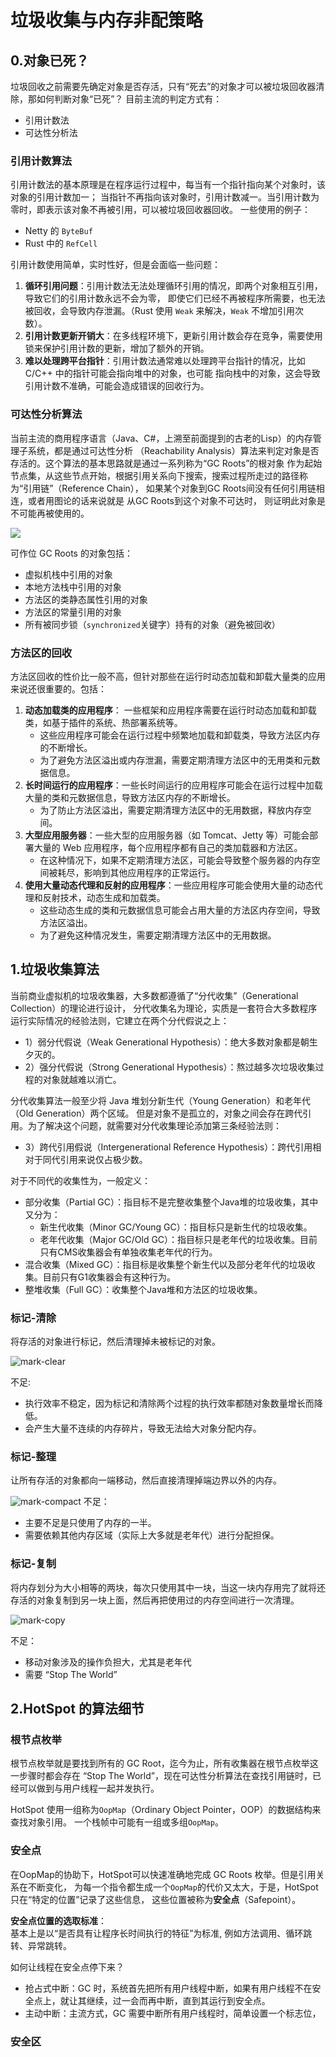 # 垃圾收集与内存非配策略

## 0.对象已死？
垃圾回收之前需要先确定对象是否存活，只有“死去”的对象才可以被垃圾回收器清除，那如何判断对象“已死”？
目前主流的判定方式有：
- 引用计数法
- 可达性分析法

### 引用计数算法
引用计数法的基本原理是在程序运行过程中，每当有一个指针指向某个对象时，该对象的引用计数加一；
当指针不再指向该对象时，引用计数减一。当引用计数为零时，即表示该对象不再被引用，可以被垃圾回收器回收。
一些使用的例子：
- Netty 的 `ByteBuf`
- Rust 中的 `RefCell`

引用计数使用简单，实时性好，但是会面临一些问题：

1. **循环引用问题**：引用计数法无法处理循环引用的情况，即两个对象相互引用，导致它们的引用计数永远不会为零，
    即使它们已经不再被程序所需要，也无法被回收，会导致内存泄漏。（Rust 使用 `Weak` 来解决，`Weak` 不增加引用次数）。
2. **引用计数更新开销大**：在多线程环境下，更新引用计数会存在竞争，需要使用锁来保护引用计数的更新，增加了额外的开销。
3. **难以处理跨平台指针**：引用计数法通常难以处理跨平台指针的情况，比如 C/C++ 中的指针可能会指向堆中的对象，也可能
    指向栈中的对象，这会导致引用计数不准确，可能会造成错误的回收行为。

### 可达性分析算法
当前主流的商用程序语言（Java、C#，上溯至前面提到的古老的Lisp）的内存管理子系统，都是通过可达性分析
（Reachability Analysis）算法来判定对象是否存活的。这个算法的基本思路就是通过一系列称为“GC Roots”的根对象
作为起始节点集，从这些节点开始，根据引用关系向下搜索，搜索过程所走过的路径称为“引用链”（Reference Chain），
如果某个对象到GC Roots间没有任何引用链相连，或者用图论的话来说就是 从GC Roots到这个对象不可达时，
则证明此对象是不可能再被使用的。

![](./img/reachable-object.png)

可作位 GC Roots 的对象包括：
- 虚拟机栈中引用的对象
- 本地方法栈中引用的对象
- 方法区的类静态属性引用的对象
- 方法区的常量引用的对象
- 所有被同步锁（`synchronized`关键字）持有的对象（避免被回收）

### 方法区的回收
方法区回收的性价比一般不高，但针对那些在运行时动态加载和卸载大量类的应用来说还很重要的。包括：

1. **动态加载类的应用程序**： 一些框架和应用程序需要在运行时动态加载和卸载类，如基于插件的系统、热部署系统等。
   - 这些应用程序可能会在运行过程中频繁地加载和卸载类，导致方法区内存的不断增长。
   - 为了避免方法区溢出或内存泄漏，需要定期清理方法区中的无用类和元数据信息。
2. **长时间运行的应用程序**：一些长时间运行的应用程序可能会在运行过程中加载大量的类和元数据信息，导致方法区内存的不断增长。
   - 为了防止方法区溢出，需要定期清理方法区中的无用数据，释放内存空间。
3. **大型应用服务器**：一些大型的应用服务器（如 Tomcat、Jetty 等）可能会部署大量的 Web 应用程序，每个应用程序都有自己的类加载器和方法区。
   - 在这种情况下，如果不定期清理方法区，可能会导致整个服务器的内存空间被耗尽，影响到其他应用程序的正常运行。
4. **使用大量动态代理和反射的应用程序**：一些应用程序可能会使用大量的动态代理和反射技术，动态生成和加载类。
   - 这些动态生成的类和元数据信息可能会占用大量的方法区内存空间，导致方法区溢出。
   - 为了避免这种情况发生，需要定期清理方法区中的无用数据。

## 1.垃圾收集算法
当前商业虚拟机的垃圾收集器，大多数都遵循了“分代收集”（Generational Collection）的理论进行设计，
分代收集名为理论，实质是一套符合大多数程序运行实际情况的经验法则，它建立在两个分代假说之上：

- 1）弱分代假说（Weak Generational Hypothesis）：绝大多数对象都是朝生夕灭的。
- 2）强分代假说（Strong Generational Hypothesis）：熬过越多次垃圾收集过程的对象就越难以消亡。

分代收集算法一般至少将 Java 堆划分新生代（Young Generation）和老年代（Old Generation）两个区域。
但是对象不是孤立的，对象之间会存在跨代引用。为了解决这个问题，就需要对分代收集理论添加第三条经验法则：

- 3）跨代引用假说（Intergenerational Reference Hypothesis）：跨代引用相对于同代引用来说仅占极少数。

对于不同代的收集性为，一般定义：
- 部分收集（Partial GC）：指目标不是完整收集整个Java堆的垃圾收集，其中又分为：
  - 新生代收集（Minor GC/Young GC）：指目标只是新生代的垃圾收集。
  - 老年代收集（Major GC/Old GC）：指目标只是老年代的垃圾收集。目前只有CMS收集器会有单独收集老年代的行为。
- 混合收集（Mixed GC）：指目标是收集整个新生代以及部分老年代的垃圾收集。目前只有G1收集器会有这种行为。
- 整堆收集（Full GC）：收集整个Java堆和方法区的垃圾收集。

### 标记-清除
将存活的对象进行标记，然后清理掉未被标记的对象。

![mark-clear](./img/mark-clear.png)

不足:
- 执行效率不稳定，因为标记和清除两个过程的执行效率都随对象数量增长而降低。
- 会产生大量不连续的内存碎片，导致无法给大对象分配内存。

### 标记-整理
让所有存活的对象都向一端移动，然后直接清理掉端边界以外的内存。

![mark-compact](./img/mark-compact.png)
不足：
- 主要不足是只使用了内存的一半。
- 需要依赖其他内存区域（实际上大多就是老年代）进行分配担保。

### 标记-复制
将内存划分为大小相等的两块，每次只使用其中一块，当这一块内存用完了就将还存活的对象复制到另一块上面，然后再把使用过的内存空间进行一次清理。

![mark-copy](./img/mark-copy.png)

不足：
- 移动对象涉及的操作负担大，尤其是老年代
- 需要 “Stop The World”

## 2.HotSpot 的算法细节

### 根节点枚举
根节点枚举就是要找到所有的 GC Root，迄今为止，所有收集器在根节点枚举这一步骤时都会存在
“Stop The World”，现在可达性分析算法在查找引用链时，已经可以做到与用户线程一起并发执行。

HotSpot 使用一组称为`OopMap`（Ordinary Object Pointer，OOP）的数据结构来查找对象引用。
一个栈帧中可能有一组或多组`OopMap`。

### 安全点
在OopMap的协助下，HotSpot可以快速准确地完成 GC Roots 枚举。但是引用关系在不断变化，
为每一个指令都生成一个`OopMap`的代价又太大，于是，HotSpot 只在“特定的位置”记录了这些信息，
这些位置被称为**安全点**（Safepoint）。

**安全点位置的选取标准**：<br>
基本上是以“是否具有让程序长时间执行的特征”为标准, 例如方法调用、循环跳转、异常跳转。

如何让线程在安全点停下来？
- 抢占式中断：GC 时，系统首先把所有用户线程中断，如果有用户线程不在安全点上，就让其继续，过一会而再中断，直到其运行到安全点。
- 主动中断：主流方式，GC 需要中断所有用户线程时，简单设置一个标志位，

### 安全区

• **Try it**
Please transcribe the material above exactly as written. Leave the pictures out.

• **Answer below**
 # 垃圾收集与内存非配策略

## 0.对象已死？
垃圾回收之前需要先确定对象是否存活，只有“死去”的对象才可以被垃圾回收器清除，那如何判断对象“已死”？
目前主流的判定方式有：
- 引用计数法
- 可达性分析法

### 引用计数算法
引用计数法的基本原理是在程序运行过程中，每当有一个指针指向某个对象时，该对象的引用计数加一；
当指针不再指向该对象时，引用计数减一。当引用计数为零时，即表示该对象不再被引用，可以被垃圾回收器回收。
一些使用的例子：
- Netty 的 `ByteBuf`
- Rust 中的 `RefCell`

引用计数使用简单，实时性好，但是会面临一些问题：

1. **循环引用问题**：引用计数法无法处理循环引用的情况，即两个对象相互引用，导致它们的引用计数永远不会为零，
    即使它们已经不再被程序所需要，也无法被回收，会导致内存泄漏。（Rust 使用 `Weak` 来解决，`Weak` 不增加引用次数）。
2. **引用计数更新开销大**：在多线程环境下，更新引用计数会存在竞争，需要使用锁来保护引用计数的更新，增加了额外的开销。
3. **难以处理跨平台指针**：引用计数法通常难以处理跨平台指针的情况，比如 C/C++ 中的指针可能会指向堆中的对象，也可能
    指向栈中的对象，这会导致引用计数不准确，可能会造成错误的回收行为。

### 可达性分析算法
当前主流的商用程序语言（Java、C#，上溯至前面提到的古老的Lisp）的内存管理子系统，都是通过可达性分析
（Reachability Analysis）算法来判定对象是否存活的。这个算法的基本思路就是通过一系列称为“GC Roots”的根对象
作为起始节点集，从这些节点开始，根据引用关系向下搜索，搜索过程所走过的路径称为“引用链”（Reference Chain），
如果某个对象到GC Roots间没有任何引用链相连，或者用图论的话来说就是 从GC Roots到这个对象不可达时，
则证明此对象是不可能再被使用的。

![](./img/reachable-object.png)

可作位 GC Roots 的对象包括：
- 虚拟机栈中引用的对象
- 本地方法栈中引用的对象
- 方法区的类静态属性引用的对象
- 方法区的常量引用的对象
- 所有被同步锁（`synchronized`关键字）持有的对象（避免被回收）

### 方法区的回收
方法区回收的性价比一般不高，但针对那些在运行时动态加载和卸载大量类的应用来说还很重要的。包括：

1. **动态加载类的应用程序**： 一些框架和应用程序需要在运行时动态加载和卸载类，如基于插件的系统、热部署系统等。
   - 这些应用程序可能会在运行过程中频繁地加载和卸载类，导致方法区内存的不断增长。
   - 为了避免方法区溢出或内存泄漏，需要定期清理方法区中的无用类和元数据信息。
2. **长时间运行的应用程序**：一些长时间运行的应用程序可能会在运行过程中加载大量的类和元数据信息，导致方法区内存的不断增长。
   - 为了防止方法区溢出，需要定期清理方法区中的无用数据，释放内存空间。
3. **大型应用服务器**：一些大型的应用服务器（如 Tomcat、Jetty 等）可能会部署大量的 Web 应用程序，每个应用程序都有自己的类加载器和方法区。
   - 在这种情况下，如果不定期清理方法区，可能会导致整个服务器的内存空间被耗尽，影响到其他应用程序的正常运行。
4. **使用大量动态代理和反射的应用程序**：一些应用程序可能会使用大量的动态代理和反射技术，动态生成和加载类。
   - 这些动态生成的类和元数据信息可能会占用大量的方法区内存空间，导致方法区溢出。
   - 为了避免这种情况发生，需要定期清理方法区中的无用数据。

## 1.垃圾收集算法
当前商业虚拟机的垃圾收集器，大多数都遵循了“分代收集”（Generational Collection）的理论进行设计，
分代收集名为理论，实质是一套符合大多数程序运行实际情况的经验法则，它建立在两个分代假说之上：

- 1）弱分代假说（Weak Generational Hypothesis）：绝大多数对象都是朝生夕灭的。
- 2）强分代假说（Strong Generational Hypothesis）：熬过越多次垃圾收集过程的对象就越难以消亡。

分代收集算法一般至少将 Java 堆划分新生代（Young Generation）和老年代（Old Generation）两个区域。
但是对象不是孤立的，对象之间会存在跨代引用。为了解决这个问题，就需要对分代收集理论添加第三条经验法则：

- 3）跨代引用假说（Intergenerational Reference Hypothesis）：跨代引用相对于同代引用来说仅占极少数。

对于不同代的收集性为，一般定义：
- 部分收集（Partial GC）：指目标不是完整收集整个Java堆的垃圾收集，其中又分为：
  - 新生代收集（Minor GC/Young GC）：指目标只是新生代的垃圾收集。
  - 老年代收集（Major GC/Old GC）：指目标只是老年代的垃圾收集。目前只有CMS收集器会有单独收集老年代的行为。
- 混合收集（Mixed GC）：指目标是收集整个新生代以及部分老年代的垃圾收集。目前只有G1收集器会有这种行为。
- 整堆收集（Full GC）：收集整个Java堆和方法区的垃圾收集。

### 标记-清除
将存活的对象进行标记，然后清理掉未被标记的对象。

![mark-clear](./img/mark-clear.png)

不足:
- 执行效率不稳定，因为标记和清除两个过程的执行效率都随对象数量增长而降低。
- 会产生大量不连续的内存碎片，导致无法给大对象分配内存。

### 标记-整理
让所有存活的对象都向一端移动，然后直接清理掉端边界以外的内存。

![mark-compact](./img/mark-compact.png)
不足：
- 主要不足是只使用了内存的一半。
- 需要依赖其他内存区域（实际上大多就是老年代）进行分配担保。

### 标记-复制
将内存划分为大小相等的两块，每次只使用其中一块，当这一块内存用完了就将还存活的对象复制到另一块上面，然后再把使用过的内存空间进行一次清理。

![mark-copy](./img/mark-copy.png)

不足：
- 移动对象涉及的操作负担大，尤其是老年代
- 需要 “Stop The World”

## 2.HotSpot 的算法细节

### 根节点枚举
根节点枚举就是要找到所有的 GC Root，迄今为止，所有收集器在根节点枚举这一步骤时都会存在
“Stop The World”，现在可达性分析算法在查找引用链时，已经可以做到与用户线程一起并发执行。

HotSpot 使用一组称为`OopMap`（Ordinary Object Pointer，OOP）的数据结构来查找对象引用。
一个栈帧中可能有一组或多组`OopMap`。

### 安全点
在OopMap的协助下，HotSpot可以快速准确地完成 GC Roots 枚举。但是引用关系在不断变化，
为每一个指令都生成一个`OopMap`的代价又太大，于是，HotSpot 只在“特定的位置”记录了这些信息，
这些位置被称为**安全点**（Safepoint）。

**安全点位置的选取标准**：<br>
基本上是以“是否具有让程序长时间执行的特征”为标准, 例如方法调用、循环跳转、异常跳转。

如何让线程在安全点停下来？
- 抢占式中断：GC 时，系统首先把所有用户线程中断，如果有用户线程不在安全点上，就让其继续，过一会而再中断，直到其运行到安全点。
- 主动中断：主流方式，GC 需要中断所有用户线程时，简单设置一个标志位，

### 安全区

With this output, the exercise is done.